Entonces empezó Daciano a dar gritos y a enfurecerse contra los atormentadores y verdugos, moliéndolos a palos. Así fue cómo el santo, seguro por unos momentos de pena alguna y apoyado por el auxilio de Dios, contemplaba cómo el diablo vejaba a sus propios ministros y a quienes de verdad tenía en su poder. Dijo, pues, Vicente:
—¿Qué dices, Daciano? Ya me estoy vengando de tus esbirros; tú mismo me has procurado la venganza al castigarlos.
Mas el ministro del diablo, a grandes gritos, empezó a dar más rabiosas órdenes, a rechinar de dientes, y mientras despedazaba al mártir, se desgarraba más bien a sí mismo. Cesaron, por fin, los atormentados verdugos, y, cansado el escuadrón de esbirros, mientras estaba colgado de los costados del santo, se sentía desfallecer. La cara de los atormentadores se quedó pálida; la robustez de los fuertes se marchitó; los miembros, húmedos por los riachuelos de sudor, se derritieron; temblaba a los fatigados el pecho jadeante, de suerte que cualquiera pensara que eran más bien ellos los que sufrían en los tormentos del mártir.
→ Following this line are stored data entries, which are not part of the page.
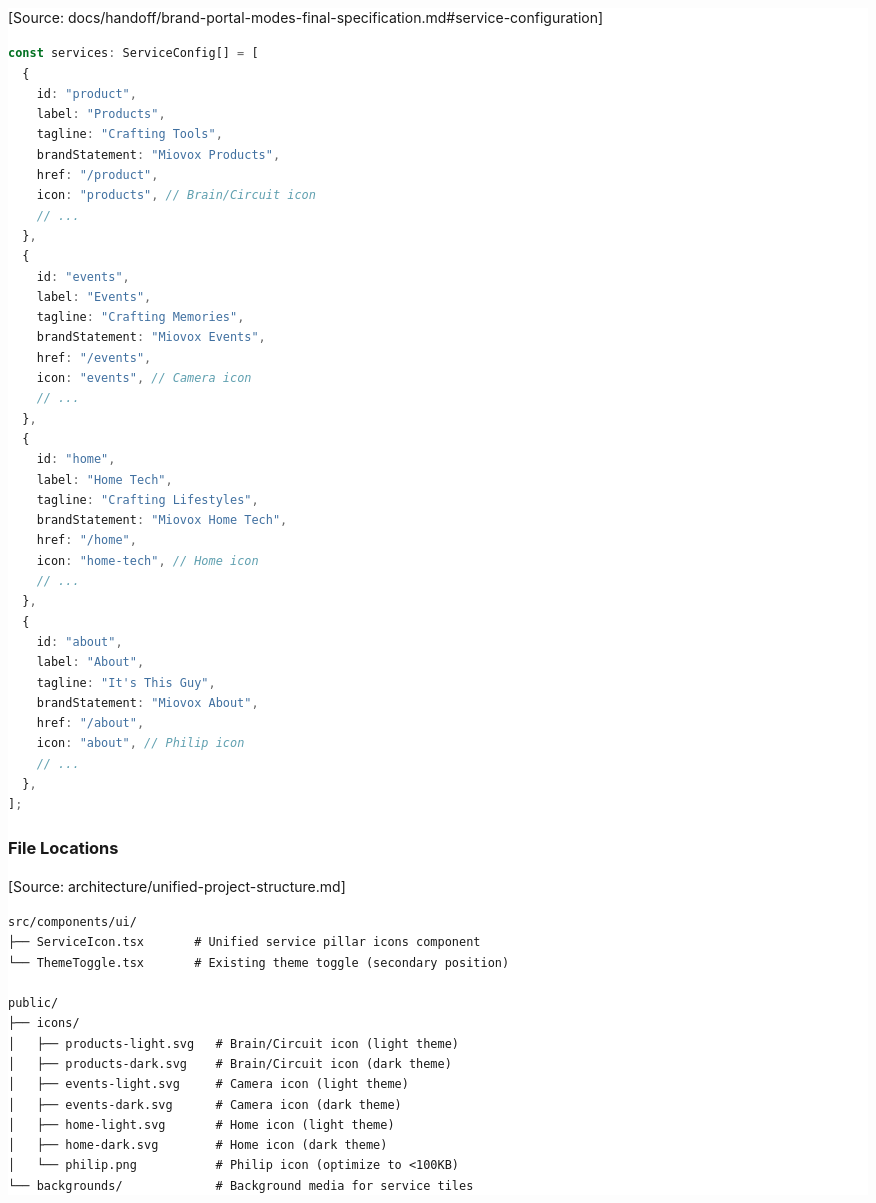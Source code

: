 [Source: docs/handoff/brand-portal-modes-final-specification.md#service-configuration]

```typescript
const services: ServiceConfig[] = [
  {
    id: "product",
    label: "Products",
    tagline: "Crafting Tools",
    brandStatement: "Miovox Products",
    href: "/product",
    icon: "products", // Brain/Circuit icon
    // ...
  },
  {
    id: "events",
    label: "Events",
    tagline: "Crafting Memories",
    brandStatement: "Miovox Events",
    href: "/events",
    icon: "events", // Camera icon
    // ...
  },
  {
    id: "home",
    label: "Home Tech",
    tagline: "Crafting Lifestyles",
    brandStatement: "Miovox Home Tech",
    href: "/home",
    icon: "home-tech", // Home icon
    // ...
  },
  {
    id: "about",
    label: "About",
    tagline: "It's This Guy",
    brandStatement: "Miovox About",
    href: "/about",
    icon: "about", // Philip icon
    // ...
  },
];
```

### File Locations

[Source: architecture/unified-project-structure.md]

```
src/components/ui/
├── ServiceIcon.tsx       # Unified service pillar icons component
└── ThemeToggle.tsx       # Existing theme toggle (secondary position)

public/
├── icons/
│   ├── products-light.svg   # Brain/Circuit icon (light theme)
│   ├── products-dark.svg    # Brain/Circuit icon (dark theme)
│   ├── events-light.svg     # Camera icon (light theme)
│   ├── events-dark.svg      # Camera icon (dark theme)
│   ├── home-light.svg       # Home icon (light theme)
│   ├── home-dark.svg        # Home icon (dark theme)
│   └── philip.png           # Philip icon (optimize to <100KB)
└── backgrounds/             # Background media for service tiles
```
Pálido el mismo Daciano, con pecho tembloroso, con torvos y amenazantes ojos, empezó a gritar a sus soldados:
—¿Qué hacéis? Porque yo no conozco vuestras manos. Muchas veces vencisteis la pertinacia de los homicidas recalcitrantes y rompisteis los profundos silencios de parricidas y magos. Los mismos arcanos de los adúlteros quedaron patentes a vuestros golpes, y todo el que temió morir por la confesión de su crimen, por su confesión fué llevado a la muerte. Hoy, por lo contrario, oh soldados de mis príncipes, no somos capaces de reducir a silencio a quien se desata en injurias contra nuestros emperadores, de suerte que siquiera por respeto a nosotros se calle. Los que a otros hemos forzado a confesar para su propia muerte, a éste, para deshonra nuestra, no le podemos mandar que calle. Detened por unos momentos vuestras diestras, recuperad fuerzas, a fin de que, soldados de refresco, castiguéis más duramente al tenaz enemigo. Que una más afilada uña escudriñe lo más recóndito de las entrañas, y que el dolor, penetrando a lo más íntimo, le obligue a lanzar gemidos, no vituperios.
Entonces, nuevamente, con suave sonrisa, dijo Vicente :
—Esto es por cierto lo que se lee: Que viendo no verán y oyendo no entenderán. Porque yo confieso a Cristo Señor, Hijo del Padre altísimo, único del Unico, y a Él proclamo, junto con el Padre y el Espíritu Santo, por un solo Dios. Así, pues, por confesar yo la verdad te empeñas en que la niegue. Por cierto que debieras atormentarme si mintiera y si a tus príncipes diera nombre de dioses. Mas atorméntame todo el tiempo que quieras y no te des punto de reposo en mi castigo, para que así siquiera sospeches, por más sacrilego espíritu que te domine, que hay una verdad probada y me reconozcas a mí por su confesor invencible. Porque los que tú me mandas confesar por dioses no son sino ídolos de piedra y de madera. Tú puedes ser su testigo; tú, de dioses muertos, seas muerto pontífice. Por mi parte, sólo al Dios verdadero ofrezco sacrificio, a Él, que es bendecido por los siglos.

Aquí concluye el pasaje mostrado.